== Data records ==
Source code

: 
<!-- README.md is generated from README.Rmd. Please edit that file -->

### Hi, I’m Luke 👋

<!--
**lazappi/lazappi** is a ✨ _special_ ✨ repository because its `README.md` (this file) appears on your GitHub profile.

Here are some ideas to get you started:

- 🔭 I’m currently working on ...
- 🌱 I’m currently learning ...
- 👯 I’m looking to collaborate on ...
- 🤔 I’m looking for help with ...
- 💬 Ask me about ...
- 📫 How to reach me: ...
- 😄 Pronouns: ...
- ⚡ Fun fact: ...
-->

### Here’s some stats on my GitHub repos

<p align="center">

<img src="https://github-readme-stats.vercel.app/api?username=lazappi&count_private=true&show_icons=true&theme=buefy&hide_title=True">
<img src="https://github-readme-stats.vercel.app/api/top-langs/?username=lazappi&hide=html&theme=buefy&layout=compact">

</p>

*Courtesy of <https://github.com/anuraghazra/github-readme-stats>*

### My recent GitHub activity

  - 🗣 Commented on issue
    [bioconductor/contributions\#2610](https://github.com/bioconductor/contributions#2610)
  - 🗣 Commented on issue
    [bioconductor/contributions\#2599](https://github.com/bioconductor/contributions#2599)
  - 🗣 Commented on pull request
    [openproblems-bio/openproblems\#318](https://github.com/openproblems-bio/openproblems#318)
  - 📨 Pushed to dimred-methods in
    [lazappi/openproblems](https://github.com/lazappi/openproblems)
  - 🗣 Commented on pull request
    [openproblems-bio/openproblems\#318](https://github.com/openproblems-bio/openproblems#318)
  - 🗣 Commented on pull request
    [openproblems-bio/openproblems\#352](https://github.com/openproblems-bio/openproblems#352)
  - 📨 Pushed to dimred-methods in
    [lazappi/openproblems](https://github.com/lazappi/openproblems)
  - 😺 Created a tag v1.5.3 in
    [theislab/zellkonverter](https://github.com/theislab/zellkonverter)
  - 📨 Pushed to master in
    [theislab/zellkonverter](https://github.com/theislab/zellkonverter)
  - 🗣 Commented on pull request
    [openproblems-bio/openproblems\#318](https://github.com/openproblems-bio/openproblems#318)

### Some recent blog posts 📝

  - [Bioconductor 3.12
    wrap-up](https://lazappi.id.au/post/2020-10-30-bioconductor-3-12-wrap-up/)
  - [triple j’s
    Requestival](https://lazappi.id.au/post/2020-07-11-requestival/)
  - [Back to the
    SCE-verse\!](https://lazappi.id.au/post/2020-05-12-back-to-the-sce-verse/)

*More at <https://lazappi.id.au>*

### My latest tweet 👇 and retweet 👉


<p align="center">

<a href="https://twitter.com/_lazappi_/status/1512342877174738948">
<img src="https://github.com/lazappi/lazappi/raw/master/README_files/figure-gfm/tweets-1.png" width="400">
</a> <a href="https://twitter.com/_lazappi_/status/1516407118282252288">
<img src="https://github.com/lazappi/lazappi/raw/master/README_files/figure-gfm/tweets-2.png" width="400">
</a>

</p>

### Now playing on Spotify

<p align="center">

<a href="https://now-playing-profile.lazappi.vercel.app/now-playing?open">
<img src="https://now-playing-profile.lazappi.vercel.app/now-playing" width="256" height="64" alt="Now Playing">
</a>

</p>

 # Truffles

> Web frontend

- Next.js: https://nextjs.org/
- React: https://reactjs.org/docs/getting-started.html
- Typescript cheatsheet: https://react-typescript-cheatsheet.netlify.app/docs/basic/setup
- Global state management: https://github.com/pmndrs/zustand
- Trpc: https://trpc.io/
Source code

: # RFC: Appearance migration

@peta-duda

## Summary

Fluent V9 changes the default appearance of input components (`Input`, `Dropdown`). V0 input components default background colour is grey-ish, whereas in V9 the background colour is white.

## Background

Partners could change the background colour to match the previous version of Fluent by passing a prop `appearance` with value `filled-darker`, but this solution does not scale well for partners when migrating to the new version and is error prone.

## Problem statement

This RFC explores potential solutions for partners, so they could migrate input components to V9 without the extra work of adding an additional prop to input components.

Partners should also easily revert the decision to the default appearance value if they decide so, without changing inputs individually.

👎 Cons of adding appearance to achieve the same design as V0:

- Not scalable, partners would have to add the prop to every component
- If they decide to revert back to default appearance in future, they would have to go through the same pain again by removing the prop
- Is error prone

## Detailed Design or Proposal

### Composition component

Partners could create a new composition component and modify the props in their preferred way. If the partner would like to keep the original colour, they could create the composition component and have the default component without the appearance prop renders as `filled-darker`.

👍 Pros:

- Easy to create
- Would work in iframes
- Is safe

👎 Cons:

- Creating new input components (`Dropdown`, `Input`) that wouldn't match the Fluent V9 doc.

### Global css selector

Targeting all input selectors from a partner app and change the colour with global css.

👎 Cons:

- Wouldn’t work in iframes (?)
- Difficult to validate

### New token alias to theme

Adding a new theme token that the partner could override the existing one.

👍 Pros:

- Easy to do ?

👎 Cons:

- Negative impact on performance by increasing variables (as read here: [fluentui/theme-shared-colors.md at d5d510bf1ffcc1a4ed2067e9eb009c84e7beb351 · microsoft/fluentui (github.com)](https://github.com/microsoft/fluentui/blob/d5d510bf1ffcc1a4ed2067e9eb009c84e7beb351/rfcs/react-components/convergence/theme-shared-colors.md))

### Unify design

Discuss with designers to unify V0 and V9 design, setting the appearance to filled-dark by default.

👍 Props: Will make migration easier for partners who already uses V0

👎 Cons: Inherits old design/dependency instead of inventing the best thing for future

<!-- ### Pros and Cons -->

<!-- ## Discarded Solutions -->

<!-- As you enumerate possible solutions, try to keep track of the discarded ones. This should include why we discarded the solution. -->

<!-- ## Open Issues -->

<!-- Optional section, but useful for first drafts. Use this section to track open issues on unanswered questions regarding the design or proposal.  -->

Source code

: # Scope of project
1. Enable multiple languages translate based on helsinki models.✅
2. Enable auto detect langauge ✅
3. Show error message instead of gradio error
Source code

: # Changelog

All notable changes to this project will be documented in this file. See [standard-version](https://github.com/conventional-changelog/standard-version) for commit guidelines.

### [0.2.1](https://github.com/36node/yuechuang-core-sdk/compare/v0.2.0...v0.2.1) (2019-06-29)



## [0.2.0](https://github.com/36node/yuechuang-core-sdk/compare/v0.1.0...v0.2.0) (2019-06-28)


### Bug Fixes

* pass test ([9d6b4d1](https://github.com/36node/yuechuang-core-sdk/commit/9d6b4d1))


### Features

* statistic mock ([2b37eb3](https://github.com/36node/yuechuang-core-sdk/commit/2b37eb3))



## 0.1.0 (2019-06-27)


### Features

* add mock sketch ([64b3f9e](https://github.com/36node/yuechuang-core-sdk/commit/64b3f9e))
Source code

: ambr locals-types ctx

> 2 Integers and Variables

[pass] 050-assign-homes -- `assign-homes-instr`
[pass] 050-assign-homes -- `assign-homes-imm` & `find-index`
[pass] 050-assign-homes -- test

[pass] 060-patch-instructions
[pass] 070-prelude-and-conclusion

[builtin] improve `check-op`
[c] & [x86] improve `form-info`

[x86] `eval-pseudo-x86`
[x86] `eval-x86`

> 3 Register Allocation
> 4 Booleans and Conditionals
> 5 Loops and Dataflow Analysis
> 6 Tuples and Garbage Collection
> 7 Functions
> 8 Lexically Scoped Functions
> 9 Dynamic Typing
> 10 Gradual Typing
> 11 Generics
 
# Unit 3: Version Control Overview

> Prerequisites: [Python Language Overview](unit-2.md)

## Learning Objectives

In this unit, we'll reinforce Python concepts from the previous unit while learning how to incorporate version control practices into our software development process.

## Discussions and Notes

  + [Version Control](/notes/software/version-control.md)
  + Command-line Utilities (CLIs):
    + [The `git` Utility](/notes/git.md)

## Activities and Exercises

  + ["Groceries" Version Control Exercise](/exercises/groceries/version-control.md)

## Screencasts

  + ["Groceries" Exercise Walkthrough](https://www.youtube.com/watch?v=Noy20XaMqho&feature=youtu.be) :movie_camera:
===
== Data records ==
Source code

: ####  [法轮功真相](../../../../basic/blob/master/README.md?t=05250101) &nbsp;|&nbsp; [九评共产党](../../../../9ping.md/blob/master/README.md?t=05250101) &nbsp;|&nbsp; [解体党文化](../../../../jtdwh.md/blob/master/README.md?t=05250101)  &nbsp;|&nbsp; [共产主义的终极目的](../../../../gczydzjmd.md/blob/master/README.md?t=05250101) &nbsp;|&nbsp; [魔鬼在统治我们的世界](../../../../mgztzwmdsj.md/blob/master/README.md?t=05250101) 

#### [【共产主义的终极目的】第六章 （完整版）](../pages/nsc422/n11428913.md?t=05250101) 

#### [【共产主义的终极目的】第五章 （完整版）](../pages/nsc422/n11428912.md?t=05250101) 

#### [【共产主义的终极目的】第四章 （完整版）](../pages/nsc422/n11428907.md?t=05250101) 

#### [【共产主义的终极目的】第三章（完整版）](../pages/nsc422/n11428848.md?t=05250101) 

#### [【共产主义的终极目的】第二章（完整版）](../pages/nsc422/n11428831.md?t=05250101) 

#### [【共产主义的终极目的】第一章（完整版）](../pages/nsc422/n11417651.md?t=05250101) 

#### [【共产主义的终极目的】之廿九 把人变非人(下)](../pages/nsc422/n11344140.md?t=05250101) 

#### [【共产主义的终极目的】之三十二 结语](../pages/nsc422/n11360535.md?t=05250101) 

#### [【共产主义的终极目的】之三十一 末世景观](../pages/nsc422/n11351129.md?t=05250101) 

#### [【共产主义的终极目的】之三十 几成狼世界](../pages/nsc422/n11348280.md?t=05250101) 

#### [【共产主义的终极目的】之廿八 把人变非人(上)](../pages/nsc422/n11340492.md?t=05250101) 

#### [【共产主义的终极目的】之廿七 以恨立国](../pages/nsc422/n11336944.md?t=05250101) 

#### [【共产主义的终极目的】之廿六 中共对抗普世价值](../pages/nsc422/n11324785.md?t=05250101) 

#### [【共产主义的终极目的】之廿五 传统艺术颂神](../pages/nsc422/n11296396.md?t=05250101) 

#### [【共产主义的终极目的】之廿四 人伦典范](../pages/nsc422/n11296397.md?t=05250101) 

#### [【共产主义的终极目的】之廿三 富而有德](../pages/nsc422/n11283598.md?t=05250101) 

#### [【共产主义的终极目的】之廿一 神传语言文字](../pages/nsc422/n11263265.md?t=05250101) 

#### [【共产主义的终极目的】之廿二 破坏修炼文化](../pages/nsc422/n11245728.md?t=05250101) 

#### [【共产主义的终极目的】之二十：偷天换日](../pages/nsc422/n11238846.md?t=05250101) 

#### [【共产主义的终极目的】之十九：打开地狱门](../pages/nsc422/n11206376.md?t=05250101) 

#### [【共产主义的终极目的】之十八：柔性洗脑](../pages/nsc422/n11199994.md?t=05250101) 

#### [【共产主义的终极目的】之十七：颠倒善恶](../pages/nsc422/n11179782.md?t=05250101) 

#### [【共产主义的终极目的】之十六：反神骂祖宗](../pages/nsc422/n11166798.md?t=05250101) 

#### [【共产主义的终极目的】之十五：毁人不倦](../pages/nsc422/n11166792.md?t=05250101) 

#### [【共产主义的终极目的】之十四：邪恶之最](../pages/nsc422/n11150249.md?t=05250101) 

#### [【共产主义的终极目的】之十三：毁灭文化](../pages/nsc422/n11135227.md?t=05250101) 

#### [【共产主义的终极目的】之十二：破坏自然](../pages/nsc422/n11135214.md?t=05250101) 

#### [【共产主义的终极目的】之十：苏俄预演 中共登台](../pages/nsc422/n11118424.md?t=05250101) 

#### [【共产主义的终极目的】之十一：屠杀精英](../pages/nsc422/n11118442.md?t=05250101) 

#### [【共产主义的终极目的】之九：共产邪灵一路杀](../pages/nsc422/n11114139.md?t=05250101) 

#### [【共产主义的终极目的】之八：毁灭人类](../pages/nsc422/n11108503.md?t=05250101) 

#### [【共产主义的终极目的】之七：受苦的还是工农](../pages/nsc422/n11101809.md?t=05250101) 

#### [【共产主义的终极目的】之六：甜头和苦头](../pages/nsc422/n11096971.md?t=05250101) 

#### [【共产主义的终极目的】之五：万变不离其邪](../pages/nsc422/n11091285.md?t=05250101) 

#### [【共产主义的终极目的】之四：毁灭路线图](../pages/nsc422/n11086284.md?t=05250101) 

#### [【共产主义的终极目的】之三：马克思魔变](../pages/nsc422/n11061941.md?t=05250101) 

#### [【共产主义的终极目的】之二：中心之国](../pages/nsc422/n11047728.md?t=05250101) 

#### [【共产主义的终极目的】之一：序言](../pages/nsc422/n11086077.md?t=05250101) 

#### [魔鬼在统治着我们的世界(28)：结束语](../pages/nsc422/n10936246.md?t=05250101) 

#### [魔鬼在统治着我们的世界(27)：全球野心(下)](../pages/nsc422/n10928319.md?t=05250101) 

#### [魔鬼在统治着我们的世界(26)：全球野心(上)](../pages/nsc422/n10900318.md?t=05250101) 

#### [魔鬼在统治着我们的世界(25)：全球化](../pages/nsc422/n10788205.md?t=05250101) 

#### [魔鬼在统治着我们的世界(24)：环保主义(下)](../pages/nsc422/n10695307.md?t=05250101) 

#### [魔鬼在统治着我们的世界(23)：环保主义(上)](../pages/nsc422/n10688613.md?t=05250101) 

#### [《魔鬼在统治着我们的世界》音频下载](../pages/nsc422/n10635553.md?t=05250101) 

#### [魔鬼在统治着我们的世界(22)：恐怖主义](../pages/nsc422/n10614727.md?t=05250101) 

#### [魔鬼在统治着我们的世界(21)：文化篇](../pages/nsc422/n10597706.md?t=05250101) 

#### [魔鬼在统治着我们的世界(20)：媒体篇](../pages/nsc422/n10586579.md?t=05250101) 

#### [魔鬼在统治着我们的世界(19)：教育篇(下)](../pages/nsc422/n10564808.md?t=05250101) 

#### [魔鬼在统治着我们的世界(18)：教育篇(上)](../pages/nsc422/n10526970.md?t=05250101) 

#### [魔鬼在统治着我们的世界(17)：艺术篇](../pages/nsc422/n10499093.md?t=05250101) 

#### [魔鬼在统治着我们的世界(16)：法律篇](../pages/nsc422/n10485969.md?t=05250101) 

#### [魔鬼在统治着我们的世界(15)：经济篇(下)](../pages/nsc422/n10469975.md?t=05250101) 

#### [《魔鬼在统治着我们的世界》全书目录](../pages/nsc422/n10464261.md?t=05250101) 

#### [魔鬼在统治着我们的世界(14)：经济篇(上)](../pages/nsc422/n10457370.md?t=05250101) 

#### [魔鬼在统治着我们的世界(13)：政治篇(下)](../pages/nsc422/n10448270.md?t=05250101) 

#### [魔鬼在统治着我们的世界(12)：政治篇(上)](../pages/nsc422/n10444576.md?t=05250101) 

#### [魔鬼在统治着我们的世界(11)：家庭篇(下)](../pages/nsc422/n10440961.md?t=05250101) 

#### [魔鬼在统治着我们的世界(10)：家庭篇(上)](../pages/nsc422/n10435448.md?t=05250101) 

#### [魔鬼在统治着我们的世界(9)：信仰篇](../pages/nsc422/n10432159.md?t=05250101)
===
Could you set down, word for word, only the lines above from the line with "- Difficult to validate" to the line with "[pass] 060-patch-instructions", including both?

• [Output for this task]:
- Difficult to validate

### New token alias to theme

Adding a new theme token that the partner could override the existing one.

👍 Pros:

- Easy to do ?

👎 Cons:

- Negative impact on performance by increasing variables (as read here: [fluentui/theme-shared-colors.md at d5d510bf1ffcc1a4ed2067e9eb009c84e7beb351 · microsoft/fluentui (github.com)](https://github.com/microsoft/fluentui/blob/d5d510bf1ffcc1a4ed2067e9eb009c84e7beb351/rfcs/react-components/convergence/theme-shared-colors.md))

### Unify design

Discuss with designers to unify V0 and V9 design, setting the appearance to filled-dark by default.

👍 Props: Will make migration easier for partners who already uses V0

👎 Cons: Inherits old design/dependency instead of inventing the best thing for future

<!-- ### Pros and Cons -->

<!-- ## Discarded Solutions -->

<!-- As you enumerate possible solutions, try to keep track of the discarded ones. This should include why we discarded the solution. -->

<!-- ## Open Issues -->

<!-- Optional section, but useful for first drafts. Use this section to track open issues on unanswered questions regarding the design or proposal.  -->

Source code

: # Scope of project
1. Enable multiple languages translate based on helsinki models.✅
2. Enable auto detect langauge ✅
3. Show error message instead of gradio error
Source code

: # Changelog

All notable changes to this project will be documented in this file. See [standard-version](https://github.com/conventional-changelog/standard-version) for commit guidelines.

### [0.2.1](https://github.com/36node/yuechuang-core-sdk/compare/v0.2.0...v0.2.1) (2019-06-29)



## [0.2.0](https://github.com/36node/yuechuang-core-sdk/compare/v0.1.0...v0.2.0) (2019-06-28)


### Bug Fixes

* pass test ([9d6b4d1](https://github.com/36node/yuechuang-core-sdk/commit/9d6b4d1))


### Features

* statistic mock ([2b37eb3](https://github.com/36node/yuechuang-core-sdk/commit/2b37eb3))



## 0.1.0 (2019-06-27)


### Features

* add mock sketch ([64b3f9e](https://github.com/36node/yuechuang-core-sdk/commit/64b3f9e))
Source code

: ambr locals-types ctx

> 2 Integers and Variables

[pass] 050-assign-homes -- `assign-homes-instr`
[pass] 050-assign-homes -- `assign-homes-imm` & `find-index`
[pass] 050-assign-homes -- test

[pass] 060-patch-instructions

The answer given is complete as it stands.